**TASK STATEMENT:** The result should be every line that contains the word "only", taken from the material.

━━━━━ ENTRIES PROVIDED

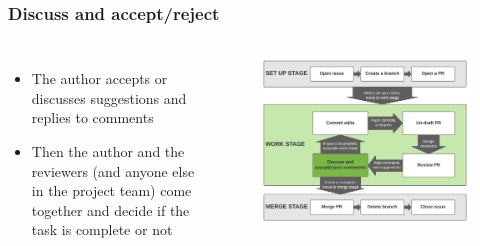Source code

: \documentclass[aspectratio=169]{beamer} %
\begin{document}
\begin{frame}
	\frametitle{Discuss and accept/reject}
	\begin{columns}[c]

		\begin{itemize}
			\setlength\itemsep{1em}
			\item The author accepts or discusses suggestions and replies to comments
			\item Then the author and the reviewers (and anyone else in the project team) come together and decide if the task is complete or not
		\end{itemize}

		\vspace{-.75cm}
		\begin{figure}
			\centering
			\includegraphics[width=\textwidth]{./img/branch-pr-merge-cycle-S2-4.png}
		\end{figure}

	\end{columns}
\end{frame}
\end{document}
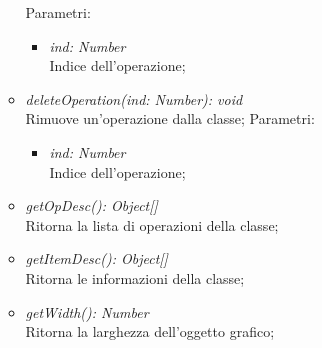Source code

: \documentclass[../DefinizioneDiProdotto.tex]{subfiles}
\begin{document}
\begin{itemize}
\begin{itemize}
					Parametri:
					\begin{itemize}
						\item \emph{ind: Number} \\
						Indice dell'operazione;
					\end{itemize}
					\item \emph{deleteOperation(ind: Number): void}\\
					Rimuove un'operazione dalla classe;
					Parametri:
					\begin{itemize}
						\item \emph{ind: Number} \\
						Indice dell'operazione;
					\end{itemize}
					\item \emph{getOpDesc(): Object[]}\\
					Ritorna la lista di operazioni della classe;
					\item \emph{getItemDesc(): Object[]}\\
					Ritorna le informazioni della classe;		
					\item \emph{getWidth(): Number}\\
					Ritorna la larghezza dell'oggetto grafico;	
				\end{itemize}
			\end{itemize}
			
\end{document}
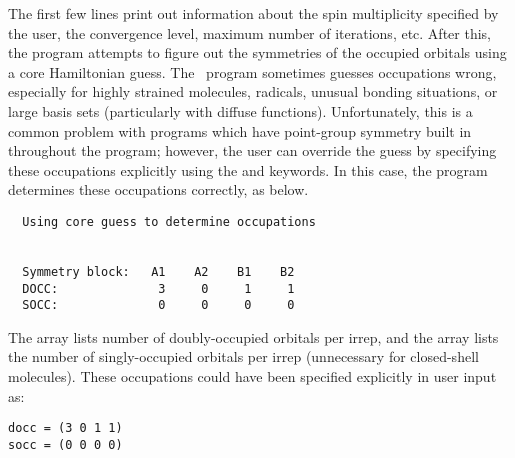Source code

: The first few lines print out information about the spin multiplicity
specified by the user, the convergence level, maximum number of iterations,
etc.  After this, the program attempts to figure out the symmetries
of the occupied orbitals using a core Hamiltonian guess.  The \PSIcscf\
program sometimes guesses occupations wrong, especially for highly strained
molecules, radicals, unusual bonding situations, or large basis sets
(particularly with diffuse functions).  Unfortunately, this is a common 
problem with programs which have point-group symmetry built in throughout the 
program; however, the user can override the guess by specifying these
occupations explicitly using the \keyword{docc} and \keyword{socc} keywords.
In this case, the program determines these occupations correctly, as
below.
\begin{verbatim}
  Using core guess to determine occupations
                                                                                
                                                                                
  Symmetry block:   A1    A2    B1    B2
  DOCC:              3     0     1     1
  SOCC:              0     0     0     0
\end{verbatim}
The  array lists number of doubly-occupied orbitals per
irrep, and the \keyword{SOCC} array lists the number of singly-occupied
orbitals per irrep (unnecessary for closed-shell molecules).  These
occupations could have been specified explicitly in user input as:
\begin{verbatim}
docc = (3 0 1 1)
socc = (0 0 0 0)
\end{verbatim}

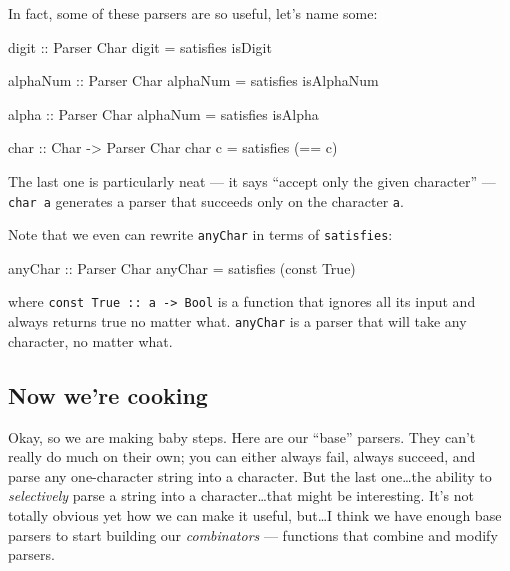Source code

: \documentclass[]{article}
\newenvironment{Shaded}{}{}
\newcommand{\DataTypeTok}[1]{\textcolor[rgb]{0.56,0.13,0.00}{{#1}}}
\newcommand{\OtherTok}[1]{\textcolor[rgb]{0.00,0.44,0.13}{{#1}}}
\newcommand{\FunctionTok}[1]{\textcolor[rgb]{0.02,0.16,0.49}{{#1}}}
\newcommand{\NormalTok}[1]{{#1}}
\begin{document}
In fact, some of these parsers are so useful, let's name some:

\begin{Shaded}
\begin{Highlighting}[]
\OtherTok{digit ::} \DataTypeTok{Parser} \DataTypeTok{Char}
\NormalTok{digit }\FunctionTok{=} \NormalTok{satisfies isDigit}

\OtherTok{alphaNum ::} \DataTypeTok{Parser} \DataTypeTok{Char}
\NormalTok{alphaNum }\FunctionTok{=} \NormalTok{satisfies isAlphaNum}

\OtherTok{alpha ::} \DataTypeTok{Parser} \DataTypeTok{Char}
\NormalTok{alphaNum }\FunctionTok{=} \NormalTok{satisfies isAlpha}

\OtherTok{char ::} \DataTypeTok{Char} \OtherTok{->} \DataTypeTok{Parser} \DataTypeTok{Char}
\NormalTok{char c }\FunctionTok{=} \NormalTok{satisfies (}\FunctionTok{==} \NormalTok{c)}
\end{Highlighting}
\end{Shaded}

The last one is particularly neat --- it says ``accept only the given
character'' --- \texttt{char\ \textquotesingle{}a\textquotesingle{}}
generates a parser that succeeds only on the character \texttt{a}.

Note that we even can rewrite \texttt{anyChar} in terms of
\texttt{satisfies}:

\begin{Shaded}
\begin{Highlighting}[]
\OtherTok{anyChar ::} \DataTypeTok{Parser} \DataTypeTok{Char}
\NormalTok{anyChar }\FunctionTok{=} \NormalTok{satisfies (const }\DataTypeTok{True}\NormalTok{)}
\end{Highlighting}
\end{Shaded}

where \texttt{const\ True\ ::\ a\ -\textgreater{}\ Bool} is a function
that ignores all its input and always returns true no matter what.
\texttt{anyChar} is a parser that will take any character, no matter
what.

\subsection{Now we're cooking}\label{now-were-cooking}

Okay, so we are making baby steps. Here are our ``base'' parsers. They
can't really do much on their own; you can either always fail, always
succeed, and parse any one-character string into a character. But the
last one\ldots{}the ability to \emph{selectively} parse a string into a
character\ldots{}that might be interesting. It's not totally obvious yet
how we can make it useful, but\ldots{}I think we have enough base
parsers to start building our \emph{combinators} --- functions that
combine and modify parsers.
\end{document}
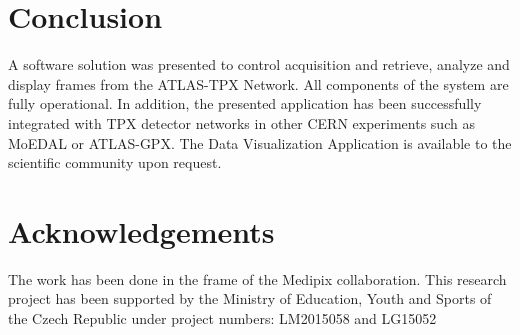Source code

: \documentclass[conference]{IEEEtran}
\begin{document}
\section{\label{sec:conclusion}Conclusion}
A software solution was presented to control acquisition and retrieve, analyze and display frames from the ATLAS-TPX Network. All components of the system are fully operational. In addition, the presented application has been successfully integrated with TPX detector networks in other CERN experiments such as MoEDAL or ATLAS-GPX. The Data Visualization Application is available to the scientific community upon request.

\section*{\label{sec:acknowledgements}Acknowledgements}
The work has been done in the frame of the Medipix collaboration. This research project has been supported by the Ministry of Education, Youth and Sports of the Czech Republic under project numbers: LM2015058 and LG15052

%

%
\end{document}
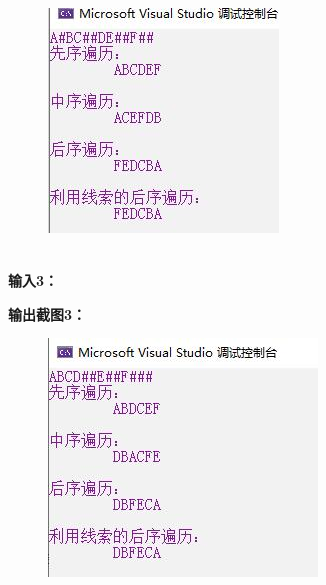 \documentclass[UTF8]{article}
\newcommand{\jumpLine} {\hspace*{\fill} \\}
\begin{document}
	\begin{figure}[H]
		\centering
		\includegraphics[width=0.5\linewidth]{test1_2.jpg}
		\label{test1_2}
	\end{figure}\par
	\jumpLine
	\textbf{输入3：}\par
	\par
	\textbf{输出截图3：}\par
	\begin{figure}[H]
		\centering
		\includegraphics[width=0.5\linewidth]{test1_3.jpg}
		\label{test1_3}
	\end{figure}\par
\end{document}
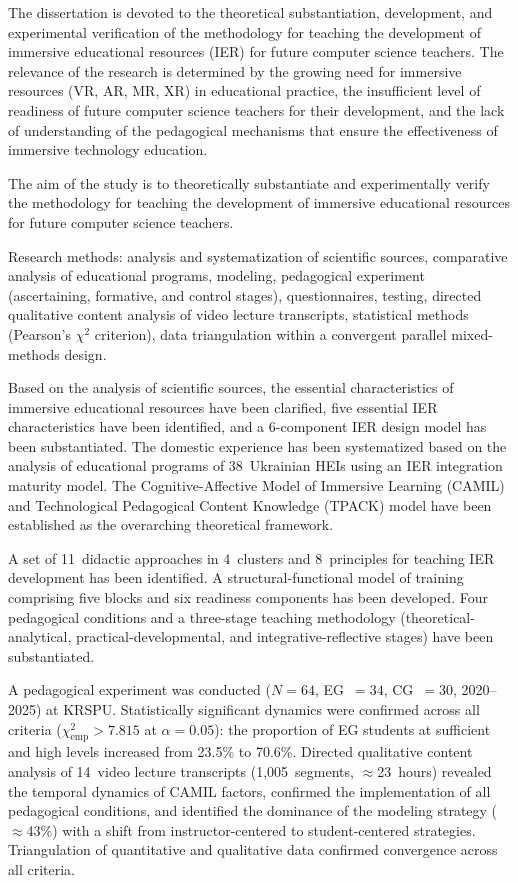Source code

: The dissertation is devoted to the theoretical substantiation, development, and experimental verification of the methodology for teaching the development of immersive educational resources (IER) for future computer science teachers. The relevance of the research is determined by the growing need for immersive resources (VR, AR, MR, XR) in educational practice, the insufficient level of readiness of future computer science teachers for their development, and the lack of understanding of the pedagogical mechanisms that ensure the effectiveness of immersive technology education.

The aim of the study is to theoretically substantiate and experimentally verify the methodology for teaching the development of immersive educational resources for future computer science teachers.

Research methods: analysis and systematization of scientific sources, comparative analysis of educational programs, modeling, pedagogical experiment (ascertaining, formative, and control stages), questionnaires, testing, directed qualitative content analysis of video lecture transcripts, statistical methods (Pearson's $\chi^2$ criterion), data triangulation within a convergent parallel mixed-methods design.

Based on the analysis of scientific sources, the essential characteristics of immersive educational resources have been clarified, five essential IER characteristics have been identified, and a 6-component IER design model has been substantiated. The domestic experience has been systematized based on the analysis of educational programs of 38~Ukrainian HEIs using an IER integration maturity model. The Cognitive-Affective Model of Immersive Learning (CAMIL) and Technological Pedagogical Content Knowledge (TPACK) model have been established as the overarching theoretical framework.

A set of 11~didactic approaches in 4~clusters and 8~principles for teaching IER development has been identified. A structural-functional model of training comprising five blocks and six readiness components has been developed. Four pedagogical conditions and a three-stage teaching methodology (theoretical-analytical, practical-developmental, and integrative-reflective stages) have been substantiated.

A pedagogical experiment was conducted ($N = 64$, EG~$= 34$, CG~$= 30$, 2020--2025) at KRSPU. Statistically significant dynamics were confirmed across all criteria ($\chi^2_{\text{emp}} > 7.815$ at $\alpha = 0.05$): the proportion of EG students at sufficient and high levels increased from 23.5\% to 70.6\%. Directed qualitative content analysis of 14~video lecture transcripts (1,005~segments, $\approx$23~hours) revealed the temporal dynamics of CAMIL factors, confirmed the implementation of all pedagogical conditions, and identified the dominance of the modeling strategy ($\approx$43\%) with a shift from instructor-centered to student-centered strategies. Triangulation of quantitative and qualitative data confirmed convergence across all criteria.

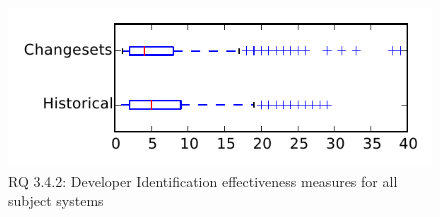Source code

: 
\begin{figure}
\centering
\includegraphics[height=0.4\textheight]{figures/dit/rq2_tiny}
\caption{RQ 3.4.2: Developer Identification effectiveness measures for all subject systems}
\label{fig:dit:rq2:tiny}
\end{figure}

━━━━━━━━━━

**ANSWER AREA:**
The last one is particularly neat --- it says ``accept only the given
generates a parser that succeeds only on the character \texttt{a}.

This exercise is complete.